The distance between the two members of the neighbouring point pairs also determines the distance over which the velocity is assumed to be constant. A change in velocity is represented by a change in the inertial radius. However, it is uncertain over which distances the velocities producing the curved ridges in the Rheasilvia basin are constant. The masses are accelerated by gravity but also decelerated by friction or topography. Therefore, the most commonly occurring velocity was determined for each mapping point, filtering out infrequent results.

A histogram of all calculated velocities was produced for each mapping point, to determine the most commonly occurring velocity at that mapping point. The bin size was set to 5 m/s, 10% of the simulated velocity of 50 m/s, and the effect of changing the bin size is discussed in Section6.5. All values in the most populated bin were considered to be within the most commonly occurring velocity range. If there was more than one most populated bin - a scenario especially relevant for mapping points with only few neighbouring point pairs (the points near the beginning or end of a curved ridge) - all relevant bins were considered. The average of all values in the most populated bin(s) were stored as the velocity of each mapping point.
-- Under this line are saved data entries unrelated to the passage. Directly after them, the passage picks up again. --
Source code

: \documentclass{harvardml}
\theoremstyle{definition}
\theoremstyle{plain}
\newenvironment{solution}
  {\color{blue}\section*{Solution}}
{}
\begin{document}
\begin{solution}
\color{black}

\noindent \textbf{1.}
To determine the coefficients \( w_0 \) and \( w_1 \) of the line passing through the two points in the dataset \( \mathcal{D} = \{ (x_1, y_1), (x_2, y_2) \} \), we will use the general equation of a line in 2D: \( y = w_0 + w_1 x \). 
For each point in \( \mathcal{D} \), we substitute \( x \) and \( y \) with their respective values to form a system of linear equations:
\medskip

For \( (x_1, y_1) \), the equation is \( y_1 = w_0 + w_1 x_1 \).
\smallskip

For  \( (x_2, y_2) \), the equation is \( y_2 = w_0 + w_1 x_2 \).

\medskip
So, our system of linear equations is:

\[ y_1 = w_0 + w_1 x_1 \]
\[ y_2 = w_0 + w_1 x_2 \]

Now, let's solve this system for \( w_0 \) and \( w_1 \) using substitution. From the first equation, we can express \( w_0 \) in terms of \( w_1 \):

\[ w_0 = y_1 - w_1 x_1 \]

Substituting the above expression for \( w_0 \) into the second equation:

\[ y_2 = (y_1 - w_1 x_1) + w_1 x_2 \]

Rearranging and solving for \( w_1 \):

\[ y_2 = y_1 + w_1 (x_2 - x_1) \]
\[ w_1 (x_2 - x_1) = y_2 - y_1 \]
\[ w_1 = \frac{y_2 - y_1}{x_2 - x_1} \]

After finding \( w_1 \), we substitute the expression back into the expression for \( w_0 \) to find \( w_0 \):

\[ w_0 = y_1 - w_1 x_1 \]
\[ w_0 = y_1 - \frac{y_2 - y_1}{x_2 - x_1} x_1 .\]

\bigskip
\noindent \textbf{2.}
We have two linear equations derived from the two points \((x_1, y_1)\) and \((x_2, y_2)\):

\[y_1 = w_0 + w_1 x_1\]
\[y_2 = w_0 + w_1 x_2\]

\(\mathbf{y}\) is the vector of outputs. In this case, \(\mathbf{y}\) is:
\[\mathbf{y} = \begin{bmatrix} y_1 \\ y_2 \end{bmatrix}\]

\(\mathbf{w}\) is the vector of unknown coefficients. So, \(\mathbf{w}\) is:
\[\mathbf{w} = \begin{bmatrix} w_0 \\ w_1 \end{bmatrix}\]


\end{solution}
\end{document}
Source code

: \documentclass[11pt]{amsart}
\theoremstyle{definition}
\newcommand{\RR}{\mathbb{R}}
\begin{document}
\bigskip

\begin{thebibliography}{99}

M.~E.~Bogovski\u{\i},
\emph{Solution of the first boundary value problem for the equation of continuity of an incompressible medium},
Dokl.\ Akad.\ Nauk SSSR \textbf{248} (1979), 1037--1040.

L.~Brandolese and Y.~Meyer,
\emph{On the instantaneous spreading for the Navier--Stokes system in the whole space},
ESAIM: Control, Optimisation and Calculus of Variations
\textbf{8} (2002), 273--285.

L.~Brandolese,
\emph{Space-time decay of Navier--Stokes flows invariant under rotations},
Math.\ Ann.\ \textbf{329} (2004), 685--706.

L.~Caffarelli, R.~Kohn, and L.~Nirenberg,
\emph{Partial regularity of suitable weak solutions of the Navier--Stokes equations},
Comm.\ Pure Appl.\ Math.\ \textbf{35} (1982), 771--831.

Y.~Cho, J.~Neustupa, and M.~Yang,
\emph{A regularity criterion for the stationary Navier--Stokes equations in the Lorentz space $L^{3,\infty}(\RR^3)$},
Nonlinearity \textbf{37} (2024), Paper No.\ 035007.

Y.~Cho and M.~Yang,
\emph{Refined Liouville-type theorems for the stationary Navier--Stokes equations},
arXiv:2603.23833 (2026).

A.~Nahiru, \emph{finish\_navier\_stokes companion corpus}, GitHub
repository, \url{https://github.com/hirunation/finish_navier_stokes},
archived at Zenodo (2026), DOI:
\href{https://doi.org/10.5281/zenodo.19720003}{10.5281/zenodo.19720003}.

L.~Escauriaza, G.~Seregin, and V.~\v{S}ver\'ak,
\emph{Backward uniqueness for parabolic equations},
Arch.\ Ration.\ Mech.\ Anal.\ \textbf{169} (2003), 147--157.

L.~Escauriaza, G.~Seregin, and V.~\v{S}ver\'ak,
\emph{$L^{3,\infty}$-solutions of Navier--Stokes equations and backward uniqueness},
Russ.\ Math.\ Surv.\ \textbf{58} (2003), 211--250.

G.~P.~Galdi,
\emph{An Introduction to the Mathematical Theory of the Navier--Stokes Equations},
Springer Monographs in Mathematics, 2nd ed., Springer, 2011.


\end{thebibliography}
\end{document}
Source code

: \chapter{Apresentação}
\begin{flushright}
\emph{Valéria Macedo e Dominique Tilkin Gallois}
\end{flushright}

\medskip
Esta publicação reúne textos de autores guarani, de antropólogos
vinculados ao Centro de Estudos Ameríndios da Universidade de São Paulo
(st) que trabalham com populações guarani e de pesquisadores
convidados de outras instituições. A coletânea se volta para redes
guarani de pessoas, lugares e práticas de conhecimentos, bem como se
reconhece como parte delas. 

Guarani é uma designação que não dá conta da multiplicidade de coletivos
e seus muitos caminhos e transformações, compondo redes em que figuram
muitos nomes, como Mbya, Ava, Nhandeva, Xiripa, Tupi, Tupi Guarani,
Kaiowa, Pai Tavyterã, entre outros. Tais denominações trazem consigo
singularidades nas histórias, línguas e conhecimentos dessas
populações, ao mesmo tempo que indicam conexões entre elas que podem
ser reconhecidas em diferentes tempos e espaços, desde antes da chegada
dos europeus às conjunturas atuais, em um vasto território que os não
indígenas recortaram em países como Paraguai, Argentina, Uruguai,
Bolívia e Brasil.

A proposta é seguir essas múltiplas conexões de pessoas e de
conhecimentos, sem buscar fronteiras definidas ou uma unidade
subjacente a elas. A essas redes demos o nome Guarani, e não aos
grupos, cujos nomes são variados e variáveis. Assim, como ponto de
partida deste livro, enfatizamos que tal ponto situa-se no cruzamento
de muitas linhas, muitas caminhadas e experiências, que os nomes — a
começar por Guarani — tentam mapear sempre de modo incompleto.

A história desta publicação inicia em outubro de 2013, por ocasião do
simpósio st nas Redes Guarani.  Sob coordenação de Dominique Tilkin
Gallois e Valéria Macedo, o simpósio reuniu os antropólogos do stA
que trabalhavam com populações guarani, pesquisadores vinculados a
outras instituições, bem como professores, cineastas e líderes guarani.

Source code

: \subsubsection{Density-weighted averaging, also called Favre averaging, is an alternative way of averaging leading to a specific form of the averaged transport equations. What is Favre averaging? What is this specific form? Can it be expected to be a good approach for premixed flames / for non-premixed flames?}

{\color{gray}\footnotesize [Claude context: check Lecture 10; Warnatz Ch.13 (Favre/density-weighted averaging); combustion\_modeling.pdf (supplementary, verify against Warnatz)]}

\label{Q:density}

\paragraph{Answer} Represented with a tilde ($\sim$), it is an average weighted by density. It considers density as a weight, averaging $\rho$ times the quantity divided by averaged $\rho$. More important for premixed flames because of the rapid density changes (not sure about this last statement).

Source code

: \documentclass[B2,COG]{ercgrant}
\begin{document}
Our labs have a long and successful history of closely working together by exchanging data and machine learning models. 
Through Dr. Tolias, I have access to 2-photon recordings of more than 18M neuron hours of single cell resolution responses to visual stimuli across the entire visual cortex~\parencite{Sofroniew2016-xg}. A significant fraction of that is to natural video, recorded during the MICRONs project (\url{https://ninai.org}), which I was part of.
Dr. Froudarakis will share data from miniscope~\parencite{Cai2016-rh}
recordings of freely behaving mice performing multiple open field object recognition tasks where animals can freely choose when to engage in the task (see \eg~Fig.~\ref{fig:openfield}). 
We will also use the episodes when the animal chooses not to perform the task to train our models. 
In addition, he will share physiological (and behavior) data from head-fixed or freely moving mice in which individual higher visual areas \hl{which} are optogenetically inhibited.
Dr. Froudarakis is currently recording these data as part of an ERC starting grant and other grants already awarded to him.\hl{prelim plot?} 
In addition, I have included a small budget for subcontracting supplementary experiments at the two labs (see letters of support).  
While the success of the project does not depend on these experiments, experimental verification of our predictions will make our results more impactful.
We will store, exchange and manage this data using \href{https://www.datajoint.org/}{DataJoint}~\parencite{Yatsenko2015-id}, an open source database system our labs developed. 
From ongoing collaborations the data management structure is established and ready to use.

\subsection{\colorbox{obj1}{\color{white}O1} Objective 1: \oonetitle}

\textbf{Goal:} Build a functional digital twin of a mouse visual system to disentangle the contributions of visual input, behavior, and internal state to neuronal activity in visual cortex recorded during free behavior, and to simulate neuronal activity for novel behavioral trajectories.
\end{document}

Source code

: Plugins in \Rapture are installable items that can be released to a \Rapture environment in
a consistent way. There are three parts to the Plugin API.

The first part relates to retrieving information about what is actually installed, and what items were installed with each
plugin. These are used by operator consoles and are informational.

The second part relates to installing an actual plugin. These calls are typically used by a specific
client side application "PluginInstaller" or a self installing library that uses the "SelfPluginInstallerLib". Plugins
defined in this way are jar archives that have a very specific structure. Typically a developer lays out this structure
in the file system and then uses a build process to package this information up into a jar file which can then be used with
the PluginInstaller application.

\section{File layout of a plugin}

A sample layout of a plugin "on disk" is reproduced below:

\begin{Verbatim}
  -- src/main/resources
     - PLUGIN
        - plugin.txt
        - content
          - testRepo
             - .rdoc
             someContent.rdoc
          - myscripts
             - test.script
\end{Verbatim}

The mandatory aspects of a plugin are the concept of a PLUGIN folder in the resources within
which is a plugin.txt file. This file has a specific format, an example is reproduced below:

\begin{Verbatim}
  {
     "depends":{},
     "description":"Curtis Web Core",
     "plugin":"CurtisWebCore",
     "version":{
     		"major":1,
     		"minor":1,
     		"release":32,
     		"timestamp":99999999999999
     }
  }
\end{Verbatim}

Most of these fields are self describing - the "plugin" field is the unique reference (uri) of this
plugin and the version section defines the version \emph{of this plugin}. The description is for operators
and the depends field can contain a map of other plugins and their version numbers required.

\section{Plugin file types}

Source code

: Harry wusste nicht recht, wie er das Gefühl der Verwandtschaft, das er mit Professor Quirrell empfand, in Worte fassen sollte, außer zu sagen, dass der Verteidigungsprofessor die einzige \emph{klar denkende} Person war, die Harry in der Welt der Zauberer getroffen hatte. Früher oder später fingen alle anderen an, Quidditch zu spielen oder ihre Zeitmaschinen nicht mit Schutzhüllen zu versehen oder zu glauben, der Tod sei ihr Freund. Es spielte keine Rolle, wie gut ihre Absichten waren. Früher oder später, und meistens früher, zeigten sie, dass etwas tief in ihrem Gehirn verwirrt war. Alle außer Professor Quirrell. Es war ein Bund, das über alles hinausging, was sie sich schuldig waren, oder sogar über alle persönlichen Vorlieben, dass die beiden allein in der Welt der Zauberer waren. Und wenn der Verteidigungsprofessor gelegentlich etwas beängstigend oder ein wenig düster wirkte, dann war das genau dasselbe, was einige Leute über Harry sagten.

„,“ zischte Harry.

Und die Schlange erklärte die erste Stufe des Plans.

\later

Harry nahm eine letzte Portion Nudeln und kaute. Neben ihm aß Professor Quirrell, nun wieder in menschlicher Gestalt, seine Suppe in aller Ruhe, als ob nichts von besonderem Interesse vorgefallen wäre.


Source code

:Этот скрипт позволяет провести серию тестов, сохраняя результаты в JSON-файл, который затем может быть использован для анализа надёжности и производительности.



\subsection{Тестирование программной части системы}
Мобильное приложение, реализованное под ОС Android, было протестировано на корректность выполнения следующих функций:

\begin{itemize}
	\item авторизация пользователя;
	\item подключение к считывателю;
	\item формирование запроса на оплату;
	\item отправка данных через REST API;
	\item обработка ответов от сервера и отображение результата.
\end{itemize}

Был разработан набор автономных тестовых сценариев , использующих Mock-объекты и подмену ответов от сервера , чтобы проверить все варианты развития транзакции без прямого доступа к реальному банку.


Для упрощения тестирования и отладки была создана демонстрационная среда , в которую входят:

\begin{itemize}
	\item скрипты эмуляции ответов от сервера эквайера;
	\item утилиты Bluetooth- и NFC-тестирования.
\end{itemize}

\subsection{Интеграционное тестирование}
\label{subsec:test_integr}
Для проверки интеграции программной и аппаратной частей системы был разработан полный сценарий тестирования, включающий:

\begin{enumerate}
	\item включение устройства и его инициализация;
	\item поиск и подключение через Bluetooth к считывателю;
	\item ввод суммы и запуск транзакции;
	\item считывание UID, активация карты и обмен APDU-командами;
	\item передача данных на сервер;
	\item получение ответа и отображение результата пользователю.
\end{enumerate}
Summarizing this procedure. the radii of curvature of each mapping point were determined at various length-scales, using Equation 3.26 these radii were then converted into mass-wasting velocities and subsequently the most commonly occurring velocity over all length-scales was determined by using a histogram and recorded as the “most likely” velocity of the mapping point.

The pseudo IDL-code used to perform this analysis is shown in Ap- pendixA.2.